Bodging a substitute.
We spent the obligatory time on hands and knees looking for it, but to no avail. It must have bounced into that same alternate dimension where all of the 10 mm sockets go to hide. However, our ordeal simply brings us to one more benefit of the regularity and predictability of the Actobotics system. All the missing plate needed to do was provide support for some slider wheels, and to mount them at the right height in a square pattern.
Dual X-Rail slides.
The regular Actobotics hole pattern meant that a piece from another kit had precisely the hole spacing we needed. Two other small aluminum parts gave the wheels the height they needed, and on the whole we thought our bodged-together replacement didn’t look too bad.

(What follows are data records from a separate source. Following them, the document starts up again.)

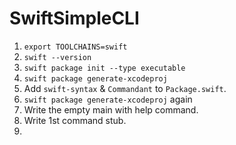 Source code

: # SwiftSimpleCLI

1. `export TOOLCHAINS=swift`
2. `swift --version`
3. `swift package init --type executable`
4. `swift package generate-xcodeproj`
5. Add `swift-syntax` & `Commandant` to `Package.swift`.
6. `swift package generate-xcodeproj` again
7. Write the empty main with help command.
8. Write 1st command stub.
9. 
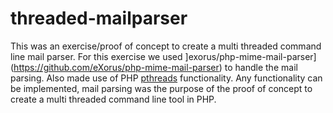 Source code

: threaded-mailparser
===========================

This was an exercise/proof of concept to create a multi threaded command line mail parser. For this exercise we used ]exorus/php-mime-mail-parser](https://github.com/eXorus/php-mime-mail-parser) to handle the mail parsing. Also made use of PHP [pthreads](http://php.net/manual/en/book.pthreads.php) functionality. Any  functionality can be implemented, mail parsing was the purpose of the proof of concept to create a multi threaded command line tool in PHP. 

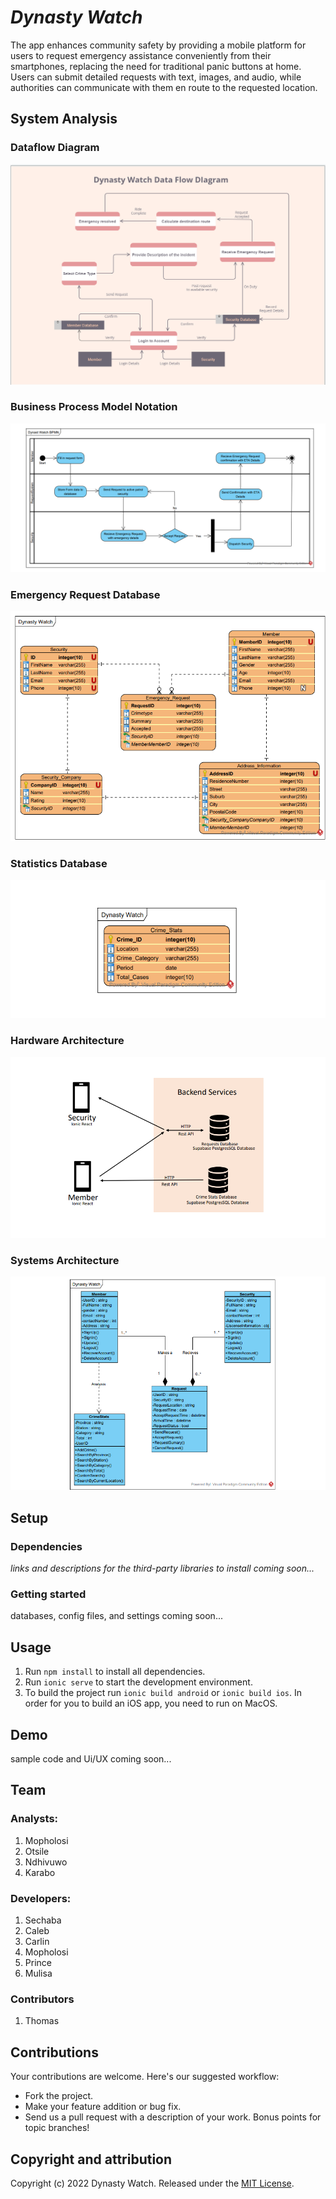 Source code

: # *Dynasty Watch*

The app enhances community safety by providing a mobile platform for users to request emergency assistance conveniently from their smartphones, replacing the need for traditional panic buttons at home. Users can submit detailed requests with text, images, and audio, while authorities can communicate with them en route to the requested location.

## System Analysis
### Dataflow Diagram
<img src="profile\dfd.png" />

### Business Process Model Notation
<img src="profile\bpmn.png" />

### Emergency Request Database
<img src="profile\main-db.png" />

### Statistics Database
<img src="profile\stats-db.png" />

### Hardware Architecture
<img src="profile\hw.png" />

### Systems Architecture
<img src="profile\sw.png" />

<!-- ### Sequence Diagram 
<img src="./Demo-img.png" /> -->

## Setup 

### Dependencies

*links and descriptions for the third-party libraries to install coming soon...*

### Getting started

databases, config files, and settings coming soon...

## Usage

1. Run `npm install` to install all dependencies.
2. Run `ionic serve` to start the development environment.
3. To build the project run `ionic build android` or `ionic build ios`. In order for you to build an iOS app, you need to run on MacOS.

## Demo

sample code and Ui/UX coming soon...

## Team

### Analysts:
1. Mopholosi
2. Otsile
3. Ndhivuwo
4. Karabo

### Developers:
1. Sechaba
2. Caleb
3. Carlin
4. Mopholosi 
5. Prince
6. Mulisa

### Contributors
1. Thomas

## Contributions

Your contributions are welcome. Here's our suggested workflow:
* Fork the project.
* Make your feature addition or bug fix.
* Send us a pull request with a description of your work. Bonus points for topic branches!

## Copyright and attribution

Copyright (c) 2022 Dynasty Watch. Released under the [MIT License](https://github.com/datamade/your-repo-here/blob/master/LICENSE).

We were quicker with the tubing and the string this time, and soon we had mirror twin cascading X-Rail slides.
Reach Out and Touch ... Something
With the X-Rail slides structurally complete, we now had to solve the riddle of motorizing them. The kits themselves do not come with a motor, but the ServoCity website offers a few select pairings, like an expert sommelier hoping to help bring out the best flavors in your entrée with the ideal wine accompaniment. But like the guys that order a Bud Light in spite of the expert recommendations, we decided to go a different route. We opted to use the servo gearboxes from ServoCity that we had used with great success with our can-crushing robot (in the March 2018 issue).
Finding our bot base.
The gearboxes gave the servos great torque that we were confident could fully extend the bridge, and the gearboxes themselves provided some nice structural mounting points for attaching the gearboxes to the bridge and the whole assembly to a driving base. We also favored the servo solution because we already had the answer for power, drive, and control: our trusty VEX kit. The original VEX Robotics Design System is a bit of a dinosaur now, but we keep coming back to it like how Hollywood keeps going back to timeworn franchise material like The Terminator. The VEX controller is an easy way to source the 5V that most servos hunger for, and the six-channel radio is easily programmed. For us, it has been a trustworthy prototyping platform for years.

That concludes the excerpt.